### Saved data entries
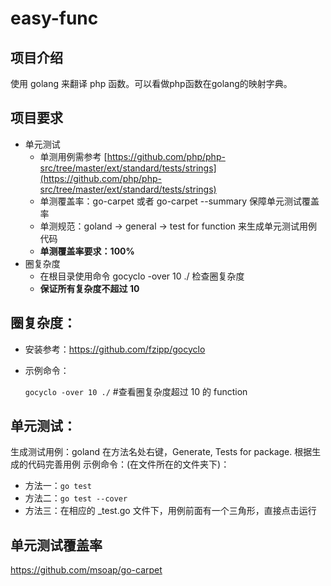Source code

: # easy-func

## 项目介绍
使用 golang 来翻译 php 函数。可以看做php函数在golang的映射字典。

## 项目要求

- 单元测试
    - 单测用例需参考 [https://github.com/php/php-src/tree/master/ext/standard/tests/strings](https://github.com/php/php-src/tree/master/ext/standard/tests/strings)
    - 单测覆盖率：go-carpet 或者 go-carpet --summary 保障单元测试覆盖率
    - 单测规范：goland -> general -> test for function 来生成单元测试用例代码
    - **单测覆盖率要求：100%**
- 圈复杂度
    - 在根目录使用命令 gocyclo -over 10 ./ 检查圈复杂度
    - **保证所有复杂度不超过 10**

## 圈复杂度：

- 安装参考：https://github.com/fzipp/gocyclo
- 示例命令：

    `gocyclo -over 10 ./` #查看圈复杂度超过 10 的 function 
    
## 单元测试：

生成测试用例：goland 在方法名处右键，Generate, Tests for package. 根据生成的代码完善用例
示例命令：(在文件所在的文件夹下)：

 - 方法一：`go test` 
 - 方法二：`go test --cover` 
 - 方法三：在相应的 _test.go 文件下，用例前面有一个三角形，直接点击运行

## 单元测试覆盖率
https://github.com/msoap/go-carpet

### WHAT THE TASK ASKS
A word-for-word restatement of the records above from the line containing "- 方法三：在相应的 _test.go 文件下，用例前面有一个三角形，直接点击运行" to their final line is all the answer should hold.

### TASK RESPONSE
 - 方法三：在相应的 _test.go 文件下，用例前面有一个三角形，直接点击运行

## 单元测试覆盖率
https://github.com/msoap/go-carpet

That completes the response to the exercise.